Compromising with Superiors
Compromising with superiors is often necessary because it is not wise to say "no" to a boss, and they are not always willing to work collaboratively with their inferiors.
Generally speaking, these negotiations address the specifications, time, and resources involved in accomplishing a specific task or goal, and the subordinate is in a position where the goal cannot be achieved given one or more of those three.
In the best of cases, you can work collaboratively in order to get what you need. If that is not possible, you must compromise. An effective tactic is to consider the project and determine which components are most fixed, then negotiate a settlement that requests compromises in terms of the other two: if time is limited, get more resources; if budget is limited, get them to back off on the specifications; etc.
Rhetorically, the authors suggest an if-then approach: "If I am to do this, then I'll need that in return." They also suggest ayes-and approach: "Yes, I can do X and I need Y to accomplish that."
If the compromises you need cannot be reached, the next step is to ask for help, which is largely unique to this situation: you can admit that you're having difficulty envisioning how to achieve the outcome given the specifications and/or time and resources allotted, and ask for help. A superior should be willing to work with you, and they should be able to see the problem you're facing and the need to compromise.
Haggling
Haggling is the use of compromise in a competitive situation.
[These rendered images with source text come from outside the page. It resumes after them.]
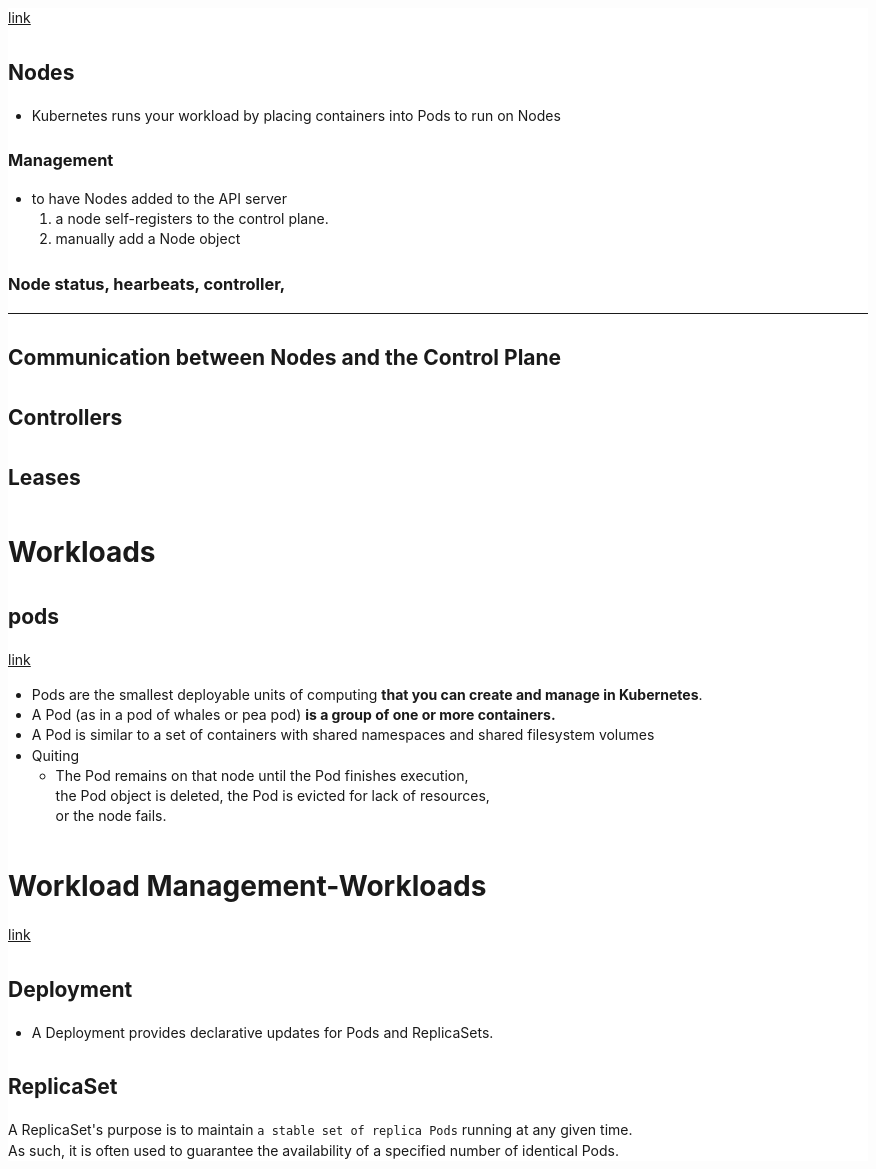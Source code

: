 [link](https://kubernetes.io/docs/concepts/architecture/)

## Nodes

* Kubernetes runs your workload by placing containers into Pods to run on Nodes

### Management

* to have Nodes added to the API server
  1. a node self-registers to the control plane.
  2. manually add a Node object

### Node status, hearbeats, controller, 

---

## Communication between Nodes and the Control Plane

## Controllers

## Leases

# Workloads

## pods
[link](https://kubernetes.io/docs/concepts/workloads/pods/)  

* Pods are the smallest deployable units of computing **that you can create and manage in Kubernetes**.
* A Pod (as in a pod of whales or pea pod) **is a group of one or more containers.**
* A Pod is similar to a set of containers with shared namespaces and shared filesystem volumes
* Quiting
  * The Pod remains on that node until the Pod finishes execution,  
    the Pod object is deleted, the Pod is evicted for lack of resources,  
    or the node fails.

# Workload Management-Workloads

[link](https://kubernetes.io/docs/concepts/workloads/controllers/)

## Deployment
- A Deployment provides declarative updates for Pods and ReplicaSets.

## ReplicaSet
A ReplicaSet's purpose is to maintain `a stable set of replica Pods` running at any given time.  
As such, it is often used to guarantee the availability of a specified number of identical Pods.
Specifically, it is negotiating a compromise on price alone - the buyer and seller are not negotiating anything else, and generally are not offering concessions.
Haggling is less common in the US and Europe than it is in other cultures, though it still occurs when an item has a high price and a high markup (automobiles, houses, jewelry) - but with the influx of people of other cultures, haggling over lesser goods is increasing, and may be beneficial.
The authors suggest the following:
- You can always ask for a price break, but it is generally refused
- Do not haggle unless you reasonably expect to buy the item
- Being polite is of importance in haggling
- A good opportunity to haggle is when a price has already been marked down (especially if it's a close-out item)
- It is also possible to haggle when there is no posted or market price for an item
- Merchants are more willing to haggle with a regular customer than an unknown person
- Small merchants, where the owner mans the register, are more willing to haggle than larger stores, where the person you face is a clerk, with no power over pricing, then a manager who reports to higher managers
- Merchants are more likely to haggle if payment will be made in cash
EN: The authors approach haggling from a consumer perspective - they don't relate it to the business environment, or explore the perspective of the vendor in these cases.
LOOSE NOTES
When someone cites expert opinion, chances are that they have chosen an "expert" who supports their position. A common instance of this is in providing appraisals of value. A wise negotiator should find his own experts rather than accepting on blind faith what the opponent's expert has to say.
Another trick is to get the other party to accept an offer before telling then what is required of them in return. A good example is cell phone marketing, where you get a great deal on a phone - but then you learn that you must also buy a two-year contract. The defense is to back out of the deal on the grounds that you were unaware of the conditions. You can resume negotiations afresh or, if you feel this was an attempt to be underhanded, walk away.
Negotiating with superiors is difficult because the competitive tactics are generally off the table for you - but not for them - and you are necessarily in a disadvantaged position. Depending on leadership style, it may not be possible to collaborate, and you may be limited to appeasing, avoiding, or compromising.